В художественной литературе и живописи было больше непосредственности, чем в философии, но обсуждались, в сущности, те же вопросы. По выражению Константина Бальмонта, «у Любви нет человеческого лица. У нее только есть лик Бога и лик Дьявола».[41] Хотя во всем этом было много риторики, эротика и чувственность получили права гражданства в русской поэзии (Алексей Апухтин, Константин Бальмонт, Николай Минский, Мирра Лохвицкая и многие другие).
В начале XX в. появилась и русская эротическая проза: рассказы «В тумане» и «Бездна» Леонида Андреева (1902), «Санин» Михаила Арцыбашева (1907), «Мелкий бес» Федора Сологуба (1905), «Дачный уголок» и «В часы отдыха» Николая Олигера (1907), «Гнев Диониса» Евдокии Нагродской (1910), «Ключи счастья» Анастасии Вербицкой (1910–1913) и т. д.
Настоящий взрыв эротизма и чувственности произошел в живописи. Достаточно вспомнить полотна Михаила Врубеля, «Иду Рубинштейн» Валентина Серова, остроумные откровенно сексуальные шаржи Михаила Зичи, пышных красавиц Зинаиды Серебряковой и Натальи Гончаровой, элегантных маркиз и любовные сцены Константина Сомова, смелые рисунки на фольклорные темы Льва Бакста, обнаженных мальчиков Кузьмы Петрова-Водкина, вызывающих «Проституток» Михаила Ларионова. Русская живопись убедительно доказывала правоту Александра Головина, что ни один костюм не может сравниться с красотой человеческого тела.

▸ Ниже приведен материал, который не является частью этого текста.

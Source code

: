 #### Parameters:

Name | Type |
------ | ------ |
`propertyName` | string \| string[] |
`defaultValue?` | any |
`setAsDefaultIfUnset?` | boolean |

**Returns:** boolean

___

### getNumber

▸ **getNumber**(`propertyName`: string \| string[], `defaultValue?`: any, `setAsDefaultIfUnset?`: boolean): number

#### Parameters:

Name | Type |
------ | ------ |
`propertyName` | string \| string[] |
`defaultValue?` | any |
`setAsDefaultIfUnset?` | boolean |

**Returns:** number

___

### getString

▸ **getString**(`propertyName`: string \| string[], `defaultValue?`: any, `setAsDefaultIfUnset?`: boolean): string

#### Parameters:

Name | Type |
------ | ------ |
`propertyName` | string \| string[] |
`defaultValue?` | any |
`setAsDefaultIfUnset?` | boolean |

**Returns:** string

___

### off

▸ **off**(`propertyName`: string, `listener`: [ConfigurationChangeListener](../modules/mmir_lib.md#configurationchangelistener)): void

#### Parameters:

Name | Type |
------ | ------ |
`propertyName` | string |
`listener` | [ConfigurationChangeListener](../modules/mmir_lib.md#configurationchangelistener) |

Многие представители художественной элиты начала XX в. открыто признавали и демонстративно выставляли напоказ свою не совсем обычную сексуальность. Новая русская эротика не была ни благонравной, ни единообразной. В искусстве авангарда изображалось и поэтизировалось сексуальное насилие, смерти и самоубийства, трупы, скелеты и т. п. Очень моден был демонизм. Наряду со сложным авангардным искусством, которое шокировало публику главным образом необычностью своего содержания, в начале XX в. в России появилась коммерческая массовая культура, в которой эротика заняла видное место. Рекламировались фотографии голых красавиц. Все это, естественно, казалось непристойным.